-------- DATA --------
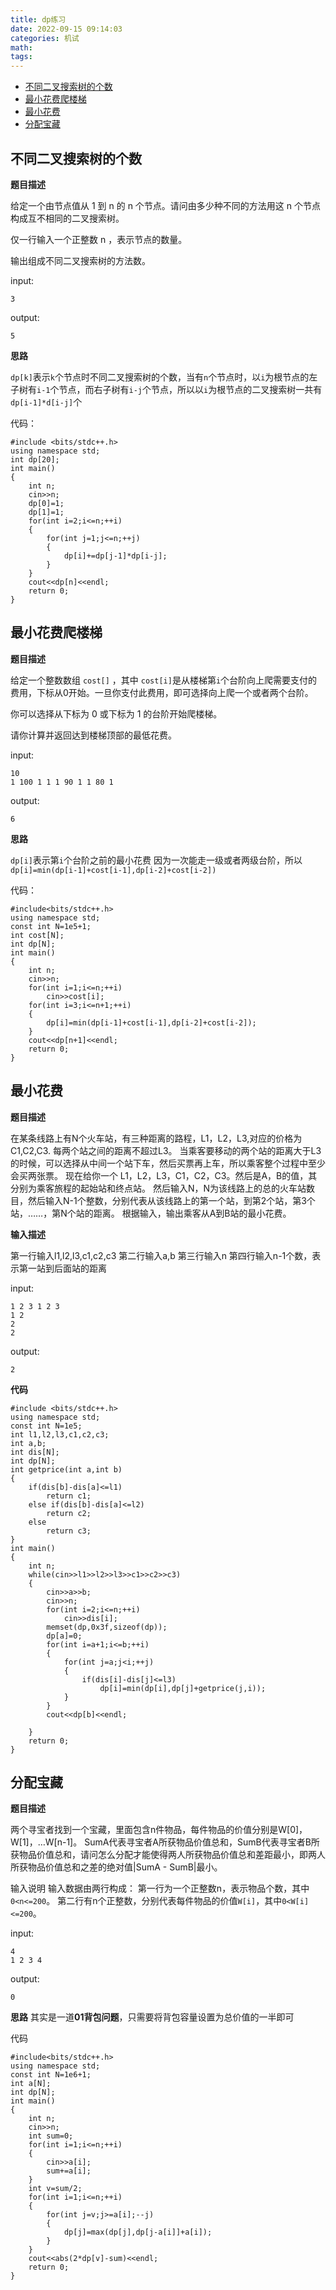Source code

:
 ```yaml
---
title: dp练习
date: 2022-09-15 09:14:03
categories: 机试
math:
tags:
---
```

<!-- TOC -->

- [不同二叉搜索树的个数](#不同二叉搜索树的个数)
- [最小花费爬楼梯](#最小花费爬楼梯)
- [最小花费](#最小花费)
- [分配宝藏](#分配宝藏)

<!-- /TOC -->

## 不同二叉搜索树的个数

**题目描述**

给定一个由节点值从 1 到 n 的 n 个节点。请问由多少种不同的方法用这 n 个节点构成互不相同的二叉搜索树。

仅一行输入一个正整数 n ，表示节点的数量。

输出组成不同二叉搜索树的方法数。

input:
```
3
```
output:
```
5
```
**思路**

`dp[k]`表示`k`个节点时不同二叉搜索树的个数，当有`n`个节点时，以`i`为根节点的左子树有`i-1`个节点，而右子树有`i-j`个节点，所以以`i`为根节点的二叉搜索树一共有`dp[i-1]*d[i-j]`个

代码：
```
#include <bits/stdc++.h>
using namespace std;
int dp[20];
int main() 
{
    int n;
    cin>>n;
    dp[0]=1;
    dp[1]=1;
    for(int i=2;i<=n;++i)
    {
        for(int j=1;j<=n;++j)
        {
            dp[i]+=dp[j-1]*dp[i-j];
        }
    }
    cout<<dp[n]<<endl;
    return 0;
}
```
## 最小花费爬楼梯

**题目描述**

给定一个整数数组 `cost[]` ，其中 `cost[i]`是从楼梯第`i`个台阶向上爬需要支付的费用，下标从0开始。一旦你支付此费用，即可选择向上爬一个或者两个台阶。

你可以选择从下标为 0 或下标为 1 的台阶开始爬楼梯。

请你计算并返回达到楼梯顶部的最低花费。

input:
```
10
1 100 1 1 1 90 1 1 80 1
```
output:
```
6
```
**思路**

`dp[i]`表示第`i`个台阶之前的最小花费
因为一次能走一级或者两级台阶，所以`dp[i]=min(dp[i-1]+cost[i-1],dp[i-2]+cost[i-2])`

代码：
```
#include<bits/stdc++.h>
using namespace std;
const int N=1e5+1;
int cost[N];
int dp[N];
int main()
{
    int n;
    cin>>n;
    for(int i=1;i<=n;++i)
        cin>>cost[i];
    for(int i=3;i<=n+1;++i)
    {
        dp[i]=min(dp[i-1]+cost[i-1],dp[i-2]+cost[i-2]);
    }
    cout<<dp[n+1]<<endl;
    return 0;
}
```
## 最小花费

**题目描述**

在某条线路上有N个火车站，有三种距离的路程，L1，L2，L3,对应的价格为C1,C2,C3.
 每两个站之间的距离不超过L3。 当乘客要移动的两个站的距离大于L3的时候，可以选择从中间一个站下车，然后买票再上车，所以乘客整个过程中至少会买两张票。 现在给你一个 L1，L2，L3，C1，C2，C3。然后是A，B的值，其分别为乘客旅程的起始站和终点站。 然后输入N，N为该线路上的总的火车站数目，然后输入N-1个整数，分别代表从该线路上的第一个站，到第2个站，第3个站，……，第N个站的距离。 根据输入，输出乘客从A到B站的最小花费。

 **输入描述**

 第一行输入l1,l2,l3,c1,c2,c3
 第二行输入a,b
 第三行输入n
 第四行输入n-1个数，表示第一站到后面站的距离

 input:
```
1 2 3 1 2 3
1 2
2
2
```
 output:
 ```
 2
 ```

**代码**
```
#include <bits/stdc++.h>
using namespace std;
const int N=1e5;
int l1,l2,l3,c1,c2,c3;
int a,b;
int dis[N];
int dp[N];
int getprice(int a,int b)
{
    if(dis[b]-dis[a]<=l1)
        return c1;
    else if(dis[b]-dis[a]<=l2)
        return c2;
    else
        return c3;
}
int main()
{
    int n;
    while(cin>>l1>>l2>>l3>>c1>>c2>>c3)
    {
        cin>>a>>b;
        cin>>n;
        for(int i=2;i<=n;++i)
            cin>>dis[i];
        memset(dp,0x3f,sizeof(dp));
        dp[a]=0;
        for(int i=a+1;i<=b;++i)
        {
            for(int j=a;j<i;++j)
            {
                if(dis[i]-dis[j]<=l3)
                    dp[i]=min(dp[i],dp[j]+getprice(j,i));
            }
        }
        cout<<dp[b]<<endl;
        
    }
    return 0;
}
```
## 分配宝藏

**题目描述**

两个寻宝者找到一个宝藏，里面包含n件物品，每件物品的价值分别是W[0]，W[1]，…W[n-1]。
SumA代表寻宝者A所获物品价值总和，SumB代表寻宝者B所获物品价值总和，请问怎么分配才能使得两人所获物品价值总和差距最小，即两人所获物品价值总和之差的绝对值|SumA - SumB|最小。

输入说明
输入数据由两行构成：
第一行为一个正整数n，表示物品个数，其中`0<n<=200`。
第二行有n个正整数，分别代表每件物品的价值`W[i]`，其中`0<W[i]<=200`。

input:
```
4
1 2 3 4
```
output:
```
0
```

**思路**
其实是一道**01背包问题**，只需要将背包容量设置为总价值的一半即可

代码
```
#include<bits/stdc++.h>
using namespace std;
const int N=1e6+1;
int a[N];
int dp[N]; 
int main()
{
	int n;
	cin>>n;
	int sum=0;
	for(int i=1;i<=n;++i)
	{
		cin>>a[i];
		sum+=a[i];
	}
	int v=sum/2;
	for(int i=1;i<=n;++i)
	{
		for(int j=v;j>=a[i];--j)
		{
			dp[j]=max(dp[j],dp[j-a[i]]+a[i]);
		}
	}
    cout<<abs(2*dp[v]-sum)<<endl;
	return 0;
} 
```
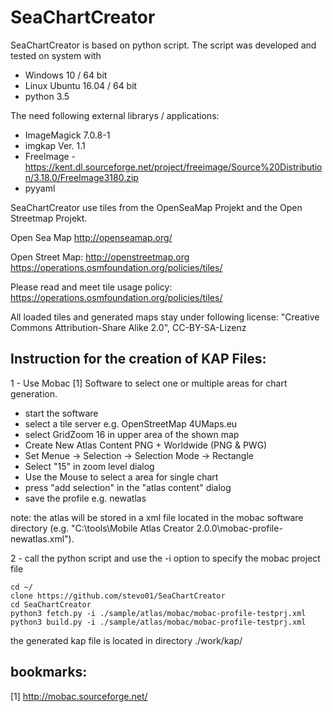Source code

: # SeaChartCreator

SeaChartCreator is based on python script. The script was developed and tested on system with
- Windows 10 / 64 bit
- Linux Ubuntu 16.04 / 64 bit 
- python 3.5

The need following external librarys / applications:
- ImageMagick 7.0.8-1
- imgkap Ver. 1.1
- FreeImage - https://kent.dl.sourceforge.net/project/freeimage/Source%20Distribution/3.18.0/FreeImage3180.zip
- pyyaml

SeaChartCreator use tiles from the OpenSeaMap Projekt and the Open Streetmap Projekt.

Open Sea Map
     http://openseamap.org/

Open Street Map:
     http://openstreetmap.org
     https://operations.osmfoundation.org/policies/tiles/

Please read and meet tile usage policy: 
     https://operations.osmfoundation.org/policies/tiles/

All loaded tiles and generated maps stay under following license:
"Creative Commons Attribution-Share Alike 2.0", CC-BY-SA-Lizenz

## Instruction for the creation of KAP Files:
1 - Use Mobac [1] Software to select one or multiple areas for chart generation.
* start the software
* select a tile server e.g. OpenStreetMap 4UMaps.eu
* select GridZoom 16 in upper area of the shown map
* Create New Atlas Content PNG + Worldwide (PNG & PWG)
* Set Menue -> Selection -> Selection Mode -> Rectangle
* Select "15" in zoom level dialog
* Use the Mouse to select a area for single chart
* press "add selection" in the "atlas content" dialog
* save the profile e.g. newatlas 
   
note: the atlas will be stored in a xml file located in the mobac software directory (e.g. "C:\tools\Mobile Atlas Creator 2.0.0\mobac-profile-newatlas.xml"). 
    
2 - call the python script and use the -i option to specify the mobac project file
```
cd ~/
clone https://github.com/stevo01/SeaChartCreator
cd SeaChartCreator
python3 fetch.py -i ./sample/atlas/mobac/mobac-profile-testprj.xml 
python3 build.py -i ./sample/atlas/mobac/mobac-profile-testprj.xml 
```
the generated kap file is located in directory ./work/kap/

## bookmarks:
[1] http://mobac.sourceforge.net/

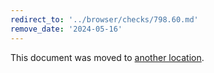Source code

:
 ```yaml
---
redirect_to: '../browser/checks/798.60.md'
remove_date: '2024-05-16'
---
```


This document was moved to [another location](../browser/checks/798.60.md).

<!-- This redirect file can be deleted after 2024-05-16. -->
<!-- Redirects that point to other docs in the same project expire in three months. -->
<!-- Redirects that point to docs in a different project or site (for example, link is not relative and starts with `https:`) expire in one year. -->
<!-- Before deletion, see: https://docs.gitlab.com/ee/development/documentation/redirects.html -->
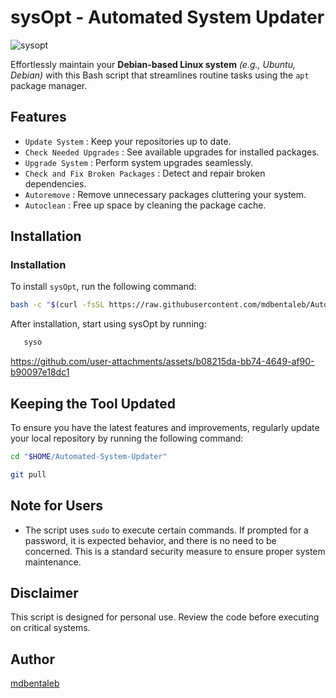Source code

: # sysOpt - Automated System Updater

![sysopt](https://github.com/user-attachments/assets/cf2ce356-f3a6-476e-89f8-7b0e53a1d292)

Effortlessly maintain your **Debian-based Linux system** *(e.g., Ubuntu, Debian)* with this Bash script that streamlines routine tasks using the `apt` package manager.

## Features

- `Update System` : Keep your repositories up to date.
- `Check Needed Upgrades` : See available upgrades for installed packages.
- `Upgrade System` : Perform system upgrades seamlessly.
- `Check and Fix Broken Packages` : Detect and repair broken dependencies.
- `Autoremove` : Remove unnecessary packages cluttering your system.
- `Autoclean` : Free up space by cleaning the package cache.

## Installation
### Installation

To install `sysOpt`, run the following command:

```bash
bash -c "$(curl -fsSL https://raw.githubusercontent.com/mdbentaleb/Automated-System-Updater/main/install.sh)"
```
After installation, start using sysOpt by running:
```bash
   syso
```
https://github.com/user-attachments/assets/b08215da-bb74-4649-af90-b90097e18dc1


## Keeping the Tool Updated

To ensure you have the latest features and improvements, regularly update your local repository by running the following command:

```bash
cd "$HOME/Automated-System-Updater"
```
```bash
git pull
```


## Note for Users

- The script uses `sudo` to execute certain commands. If prompted for a password, it is expected behavior, and there is no need to be concerned. This is a standard security measure to ensure proper system maintenance.


## Disclaimer

This script is designed for personal use. Review the code before executing on critical systems.


## Author

[mdbentaleb](https://github.com/mdbentaleb)
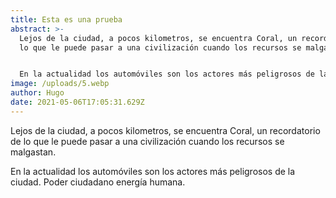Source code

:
 ```yaml
---
title: Esta es una prueba
abstract: >-
  Lejos de la ciudad, a pocos kilometros, se encuentra Coral, un recordatorio de
  lo que le puede pasar a una civilización cuando los recursos se malgastan.


  En la actualidad los automóviles son los actores más peligrosos de la ciudad. Poder ciudadano energía humana.
image: /uploads/5.webp
author: Hugo
date: 2021-05-06T17:05:31.629Z
---
```

Lejos de la ciudad, a pocos kilometros, se encuentra Coral, un recordatorio de lo que le puede pasar a una civilización cuando los recursos se malgastan.

En la actualidad los automóviles son los actores más peligrosos de la ciudad. Poder ciudadano energía humana.
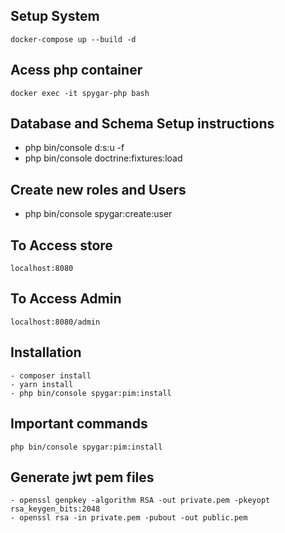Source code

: ## Setup System
`docker-compose up --build -d`

## Acess php container
`docker exec -it spygar-php bash`

## Database and Schema Setup instructions
   - php bin/console d:s:u -f
   - php bin/console doctrine:fixtures:load

## Create new roles and Users
- php bin/console spygar:create:user

## To Access store
`localhost:8080`

## To Access Admin
`localhost:8080/admin`


## Installation
```
- composer install
- yarn install
- php bin/console spygar:pim:install
```
## Important commands
```
php bin/console spygar:pim:install
```
## Generate jwt pem files
```
- openssl genpkey -algorithm RSA -out private.pem -pkeyopt rsa_keygen_bits:2048
- openssl rsa -in private.pem -pubout -out public.pem
```
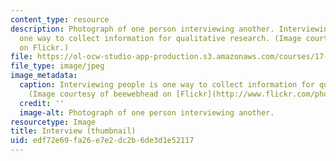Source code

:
```yaml
---
content_type: resource
description: Photograph of one person interviewing another. Interviewing people is
  one way to collect information for qualitative research. (Image courtesy of beewebhead
  on Flickr.)
file: https://ol-ocw-studio-app-production.s3.amazonaws.com/courses/17-878-qualitative-research-design-and-methods-fall-2007/edf72e69fa26e7e2dc2b6de3d1e52117_17-878f07-th.jpg
file_type: image/jpeg
image_metadata:
  caption: Interviewing people is one way to collect information for qualitative research.
    (Image courtesy of beewebhead on [Flickr](http://www.flickr.com/photos/bee/).)
  credit: ''
  image-alt: Photograph of one person interviewing another.
resourcetype: Image
title: Interview (thumbnail)
uid: edf72e69-fa26-e7e2-dc2b-6de3d1e52117
---
```

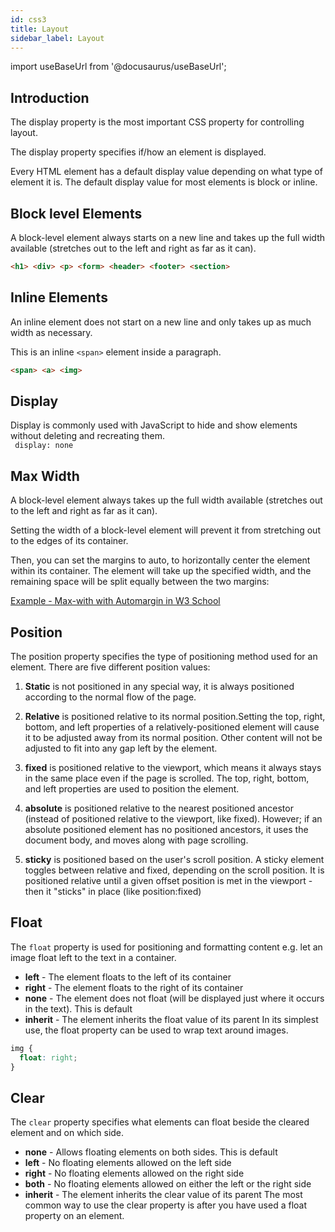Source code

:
 ```yaml
---
id: css3
title: Layout
sidebar_label: Layout
---
```

import  useBaseUrl from '@docusaurus/useBaseUrl';

## Introduction
The display property is the most important CSS property for controlling layout.

The display property specifies if/how an element is displayed.

Every HTML element has a default display value depending on what type of element it is. The default display value for most elements is block or inline.

## Block level Elements
A block-level element always starts on a new line and takes up the full width available (stretches out to the left and right as far as it can).

``` html title="Block level Elements"
<h1> <div> <p> <form> <header> <footer> <section>
```

## Inline Elements
An inline element does not start on a new line and only takes up as much width as necessary.

This is an inline `<span>` element inside a paragraph.

```html title="Inline Elements"
<span> <a> <img>
```
## Display

Display is commonly used with JavaScript to hide and show elements without deleting and recreating them. <br/>
` display: none`

## Max Width
A block-level element always takes up the full width available (stretches out to the left and right as far as it can).

Setting the width of a block-level element will prevent it from stretching out to the edges of its container. 

Then, you can set the margins to auto, to horizontally center the element within its container. The element will take up the specified width, and the remaining space will be split equally between the two margins:

[Example - Max-with with Automargin in W3 School](https://www.w3schools.com/css/tryit.asp?filename=trycss_max-width)

## Position
The position property specifies the type of positioning method used for an element.
There are five different position values:

1. **Static** is not positioned in any special way, it is always positioned according to the normal flow of the page.

2. **Relative** is positioned relative to its normal position.Setting the top, right, bottom, and left properties of a relatively-positioned element will cause it to be adjusted away from its normal position. Other content will not be adjusted to fit into any gap left by the element.

3. **fixed** is positioned relative to the viewport, which means it always stays in the same place even if the page is scrolled. The top, right, bottom, and left properties are used to position the element.

4. **absolute** is positioned relative to the nearest positioned ancestor (instead of positioned relative to the viewport, like fixed).
However; if an absolute positioned element has no positioned ancestors, it uses the document body, and moves along with page scrolling.

5. **sticky** is positioned based on the user's scroll position.
A sticky element toggles between relative and fixed, depending on the scroll position. It is positioned relative until a given offset position is met in the viewport - then it "sticks" in place (like position:fixed)


## Float 
The `float` property is used for positioning and formatting content e.g. let an image float left to the text in a container.

- **left** - The element floats to the left of its container
- **right** - The element floats to the right of its container
- **none** - The element does not float (will be displayed just where it occurs in the text). This is default
- **inherit** - The element inherits the float value of its parent
In its simplest use, the float property can be used to wrap text around images.

```css title="Float"
img {
  float: right;
}
```
## Clear
The `clear` property specifies what elements can float beside the cleared element and on which side.

- **none** - Allows floating elements on both sides. This is default
- **left** - No floating elements allowed on the left side
- **right** - No floating elements allowed on the right side
- **both** - No floating elements allowed on either the left or the right side
- **inherit** - The element inherits the clear value of its parent
The most common way to use the clear property is after you have used a float property on an element.
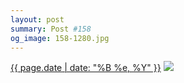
 ```yaml
---
layout: post
summary: Post #158
og_image: 158-1280.jpg
---
```


<p>
  <time><a href="/158">{{ page.date | date: "%B %e, %Y" }}</a></time>
  <a href="/158"><img src="{{ site.assets_url }}/158-640.jpg" srcset="{{ site.assets_url }}/158-1280.jpg 1280w, {{ site.assets_url }}/158-960.jpg 960w, {{ site.assets_url }}/158-640.jpg 640w, {{ site.assets_url }}/158-320.jpg 320w" sizes="(min-width: 700px) 50vw, calc(100vw - 2rem)" /></a>
</p>

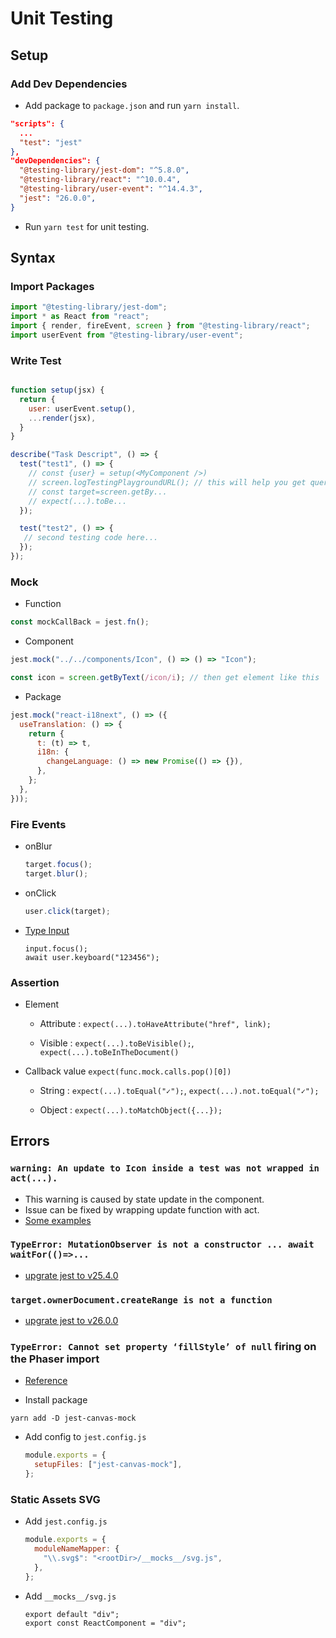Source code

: # Unit Testing

## Setup

### Add Dev Dependencies

- Add package to `package.json` and run `yarn install`.

```json
"scripts": {
  ...
  "test": "jest"
},
"devDependencies": {
  "@testing-library/jest-dom": "^5.8.0",
  "@testing-library/react": "^10.0.4",
  "@testing-library/user-event": "^14.4.3",
  "jest": "26.0.0",
}
```

- Run `yarn test` for unit testing.

## Syntax

### Import Packages

  ```javascript
  import "@testing-library/jest-dom";
  import * as React from "react";
  import { render, fireEvent, screen } from "@testing-library/react";
  import userEvent from "@testing-library/user-event";
  ```

### Write Test

  ```javascript

  function setup(jsx) {
    return {
      user: userEvent.setup(),
      ...render(jsx),
    }
  }
  
  describe("Task Descript", () => {
    test("test1", () => {
      // const {user} = setup(<MyComponent />)
      // screen.logTestingPlaygroundURL(); // this will help you get query syntex
      // const target=screen.getBy...
      // expect(...).toBe...
    });

    test("test2", () => {
     // second testing code here...
    });
  });
  ```
  
### Mock 

- Function
    
```javascript
const mockCallBack = jest.fn();
```

- Component

```javascript
jest.mock("../../components/Icon", () => () => "Icon");
```

```javascript
const icon = screen.getByText(/icon/i); // then get element like this
```

- Package

```javascript
jest.mock("react-i18next", () => ({
  useTranslation: () => {
    return {
      t: (t) => t,
      i18n: {
        changeLanguage: () => new Promise(() => {}),
      },
    };
  },
}));
```

### Fire Events


- onBlur

  ```javascript
  target.focus();
  target.blur();
  ```

- onClick

  ```javascript
  user.click(target);
  ```

- [Type Input](https://testing-library.com/docs/user-event/keyboard/)

  ```javscript
  input.focus();
  await user.keyboard("123456");
  ```

### Assertion

- Element 

  - Attribute : `expect(...).toHaveAttribute("href", link);`
 
  - Visible : `expect(...).toBeVisible();`, `expect(...).toBeInTheDocument()`

- Callback value `expect(func.mock.calls.pop()[0])`

  - String : `expect(...).toEqual("✓");`, `expect(...).not.toEqual("✓");`
  
  - Object : `expect(...).toMatchObject({...});`

## Errors

### `warning: An update to Icon inside a test was not wrapped in act(...).`
  
  - This warning is caused by state update in the component.
  - Issue can be fixed by wrapping update function with act.
  - [Some examples](https://kentcdodds.com/blog/fix-the-not-wrapped-in-act-warning)

### `TypeError: MutationObserver is not a constructor ... await waitFor(()=>...`

  - [upgrate jest to v25.4.0](https://github.com/testing-library/dom-testing-library/issues/477#issuecomment-617652033)

### `target.ownerDocument.createRange is not a function`

  - [upgrate jest to v26.0.0](https://github.com/mui/material-ui/issues/15726#issuecomment-493124813)

### `TypeError: Cannot set property ‘fillStyle’ of null` firing on the Phaser import

- [Reference](https://tnodes.medium.com/setting-up-jest-with-react-and-phaser-422b174ec87e)

- Install package

```
yarn add -D jest-canvas-mock
```

- Add config to `jest.config.js`

  ```javascript
  module.exports = {
    setupFiles: ["jest-canvas-mock"],
  };
  ```

### Static Assets SVG  

- Add `jest.config.js`

  ```javascript
  module.exports = {
    moduleNameMapper: {
      "\\.svg$": "<rootDir>/__mocks__/svg.js",
    },
  };
  ```

- Add `__mocks__/svg.js`

  ```
  export default "div";
  export const ReactComponent = "div";
  ```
--------
THE PROBLEM
Wherever a line of the data holds "SeaChartCreator", copy that line.

TASK SOLUTION
: # SeaChartCreator
SeaChartCreator is based on python script. The script was developed and tested on system with
SeaChartCreator use tiles from the OpenSeaMap Projekt and the Open Streetmap Projekt.
clone https://github.com/stevo01/SeaChartCreator
cd SeaChartCreator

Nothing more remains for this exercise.